# Exercise description:
Check every line below for the word "however" and copy the ones that have it.
- - - - -
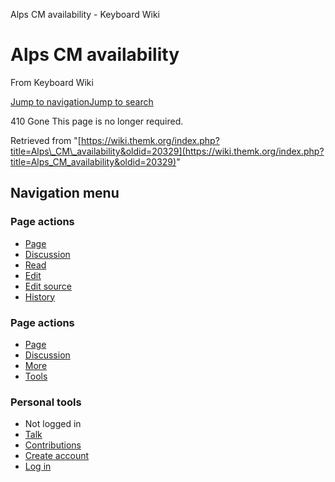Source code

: Alps CM availability - Keyboard Wiki

Alps CM availability
====================

From Keyboard Wiki 

[Jump to navigation](https://wiki.themk.org/index.php/Alps_CM_availability#column-one)[Jump to search](https://wiki.themk.org/index.php/Alps_CM_availability#searchInput)

410 Gone
This page is no longer required.

Retrieved from "[https://wiki.themk.org/index.php?title=Alps\_CM\_availability&oldid=20329](https://wiki.themk.org/index.php?title=Alps_CM_availability&oldid=20329)"

Navigation menu
---------------

### Page actions

*   [Page](https://wiki.themk.org/index.php/Alps_CM_availability "View the content page [c]")
*   [Discussion](https://wiki.themk.org/index.php?title=Talk:Alps_CM_availability&action=edit&redlink=1 "Discussion about the content page (page does not exist) [t]")
*   [Read](https://wiki.themk.org/index.php/Alps_CM_availability)
*   [Edit](https://wiki.themk.org/index.php?title=Alps_CM_availability&veaction=edit "Edit this page [v]")
*   [Edit source](https://wiki.themk.org/index.php?title=Alps_CM_availability&action=edit "Edit the source code of this page [e]")
*   [History](https://wiki.themk.org/index.php?title=Alps_CM_availability&action=history "Past revisions of this page [h]")

### Page actions

*   [Page](https://wiki.themk.org/index.php/Alps_CM_availability "Page")
*   [Discussion](https://wiki.themk.org/index.php?title=Talk:Alps_CM_availability&action=edit&redlink=1 " (page does not exist)")
*   [More](https://wiki.themk.org/index.php/Alps_CM_availability#p-cactions)
*   [Tools](https://wiki.themk.org/index.php/Alps_CM_availability#p-tb "Tools")

### Personal tools

*   Not logged in
*   [Talk](https://wiki.themk.org/index.php/Special:MyTalk "Discussion about edits from this IP address [n]")
*   [Contributions](https://wiki.themk.org/index.php/Special:MyContributions "A list of edits made from this IP address [y]")
*   [Create account](https://wiki.themk.org/index.php?title=Special:CreateAccount&returnto=Alps+CM+availability "You are encouraged to create an account and log in; however, it is not mandatory")
*   [Log in](https://wiki.themk.org/index.php?title=Special:UserLogin&returnto=Alps+CM+availability "You are encouraged to log in; however, it is not mandatory [o]")

[](https://wiki.themk.org/index.php/Main_Page) [](https://wiki.themk.org/index.php/Alps_CM_availability#sidebar "Jump to navigation")[](https://wiki.themk.org/index.php/Alps_CM_availability#p-personal "user tools")[](https://wiki.themk.org/index.php/Alps_CM_availability#globalWrapper "back to top")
- - - - -
# Exercise response:
*   [Create account](https://wiki.themk.org/index.php?title=Special:CreateAccount&returnto=Alps+CM+availability "You are encouraged to create an account and log in; however, it is not mandatory")
*   [Log in](https://wiki.themk.org/index.php?title=Special:UserLogin&returnto=Alps+CM+availability "You are encouraged to log in; however, it is not mandatory [o]")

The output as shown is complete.